Generating 60% of our schools’ energy from on-site renewable sources may sound like a great idea, but the figures don’t add up. Bill Watts takes today’s maths class
The government’s proposal for new secondary schools to generate 60% of their energy from on-site renewable sources (10 August, page 13) is admirable, but hopelessly misplaced.
The viable sources of on-site renewable electricity and heat generation for a building in the UK are wind and photovoltaic (PV) and solar thermal panels. All three are problematic. The use of solar thermal panels is limited to meeting the hot water load, which accounts for only a small part of total energy demand. The efficacy of a small-scale wind turbine installation is at best unproven, and large wind turbines are difficult to accommodate on all but the most rural sites.
This leaves PV panels to produce electricity. It is true that covering the roof with such panels would provide enough energy to meet the load, but this comes at significant cost. The capital cost of providing 1kWh of electricity per year from a PV panel on a roof is about £6, whereas an on-shore wind farm would produce it for 25p. (Off-shore wind currently costs in the region of 50p, owing to its early stage of development, and the need for grid reinforcement.)
The point is that the money invested in large-scale wind farms would get you 10 to 20 times as much power as the investment in PV panels on your building.
Unless it is grown on the school’s grounds, biomass is not an on-site renewable. It is grown off site and transported in a truck, train or boat and burned on the site. It is not a particularly convenient fuel. These days there is a surfeit of wood in forested areas of the UK, but then they used to say something similar about cod …
As long as we think that on-site renewables can solve our energy problems we will continue to tinker with the issue to little end
Surely then, the government’s money is best spent locally in focusing on reducing energy use and generating what we actually need in the most efficient manner – which is not necessarily on site. Putting money into on-site renewables shifts focus away from energy saving and fosters the misunderstanding that energy provision can be dealt with at a parochial level alone.
To illustrate the point, to meet the government’s 60% target in a 10,000m2 secondary school with a modest annual energy consumption of 100kWh/m2 using true on-site renewables would cost about £3.5m. By contrast, the cost of a portion of a remote, off-site wind farm to deliver 100% of the school’s energy would be £250,000-500,000, potentially leaving change from the government’s £500,000 per school to pay for energy-saving measures in the building itself.
The energy from the wind turbines would feed into, and travel over, the national grid. Some energy (5-10%) may be lost in transmission but with differences in initial capital cost of 1000-2000% I do not see that as an issue. And while a school could purchase a share of the wind farm, why should it? We live in a society and market economy where functions are divided up in an efficient and convenient manner. It is not the school’s job to own part of a wind farm.

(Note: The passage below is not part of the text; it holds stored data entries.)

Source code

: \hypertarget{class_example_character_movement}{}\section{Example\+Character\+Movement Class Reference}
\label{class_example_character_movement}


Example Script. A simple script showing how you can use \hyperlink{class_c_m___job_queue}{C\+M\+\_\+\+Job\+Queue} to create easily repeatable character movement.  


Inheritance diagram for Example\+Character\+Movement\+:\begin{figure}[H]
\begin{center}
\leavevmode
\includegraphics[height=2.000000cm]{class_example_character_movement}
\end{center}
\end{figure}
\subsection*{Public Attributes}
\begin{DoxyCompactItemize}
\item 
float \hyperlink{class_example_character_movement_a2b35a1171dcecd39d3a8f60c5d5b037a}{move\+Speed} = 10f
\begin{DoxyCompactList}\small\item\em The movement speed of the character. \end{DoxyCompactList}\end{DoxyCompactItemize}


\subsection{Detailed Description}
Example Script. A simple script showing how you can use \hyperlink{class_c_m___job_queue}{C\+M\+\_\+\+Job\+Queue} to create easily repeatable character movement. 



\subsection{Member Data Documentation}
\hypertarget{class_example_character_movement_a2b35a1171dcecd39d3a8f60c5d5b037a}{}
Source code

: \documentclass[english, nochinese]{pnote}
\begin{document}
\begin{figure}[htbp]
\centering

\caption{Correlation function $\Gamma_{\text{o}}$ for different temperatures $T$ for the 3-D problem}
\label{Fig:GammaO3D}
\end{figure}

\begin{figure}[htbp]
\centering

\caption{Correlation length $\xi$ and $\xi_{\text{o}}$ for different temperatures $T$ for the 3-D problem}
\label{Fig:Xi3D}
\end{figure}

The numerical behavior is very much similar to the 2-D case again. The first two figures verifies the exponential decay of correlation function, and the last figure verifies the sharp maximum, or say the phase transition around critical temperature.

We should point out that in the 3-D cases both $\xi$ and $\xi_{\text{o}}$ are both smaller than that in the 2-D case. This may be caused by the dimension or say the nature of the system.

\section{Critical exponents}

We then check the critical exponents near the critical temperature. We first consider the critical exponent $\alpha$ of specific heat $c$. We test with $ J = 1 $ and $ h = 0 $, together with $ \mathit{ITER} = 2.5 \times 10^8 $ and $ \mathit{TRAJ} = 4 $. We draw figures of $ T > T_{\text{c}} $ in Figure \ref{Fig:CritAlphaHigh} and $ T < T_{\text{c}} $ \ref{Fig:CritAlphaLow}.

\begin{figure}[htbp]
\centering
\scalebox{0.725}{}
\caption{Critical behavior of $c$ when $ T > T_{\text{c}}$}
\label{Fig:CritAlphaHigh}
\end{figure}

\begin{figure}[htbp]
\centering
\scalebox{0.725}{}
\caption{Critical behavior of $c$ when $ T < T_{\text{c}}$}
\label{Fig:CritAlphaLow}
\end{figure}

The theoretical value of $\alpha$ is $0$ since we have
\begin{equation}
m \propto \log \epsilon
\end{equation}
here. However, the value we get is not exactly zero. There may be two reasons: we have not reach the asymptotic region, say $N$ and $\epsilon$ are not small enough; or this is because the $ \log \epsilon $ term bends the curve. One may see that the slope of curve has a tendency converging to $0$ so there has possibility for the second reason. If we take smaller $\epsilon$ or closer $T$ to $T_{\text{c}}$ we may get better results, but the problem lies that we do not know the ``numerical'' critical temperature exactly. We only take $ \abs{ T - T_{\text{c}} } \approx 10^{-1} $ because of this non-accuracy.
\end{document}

As long as we think that on-site renewables can deal with our energy problems, we will continue to tinker with the issue to little end, and waste large sums of money in the process. We, as a society, should be clear in saying that we need renewables to work in the most cost-effective way. For large-scale projects that will make a difference this does require national planning and the design of a workable renewable energy infrastructure; the sort of thing governments do.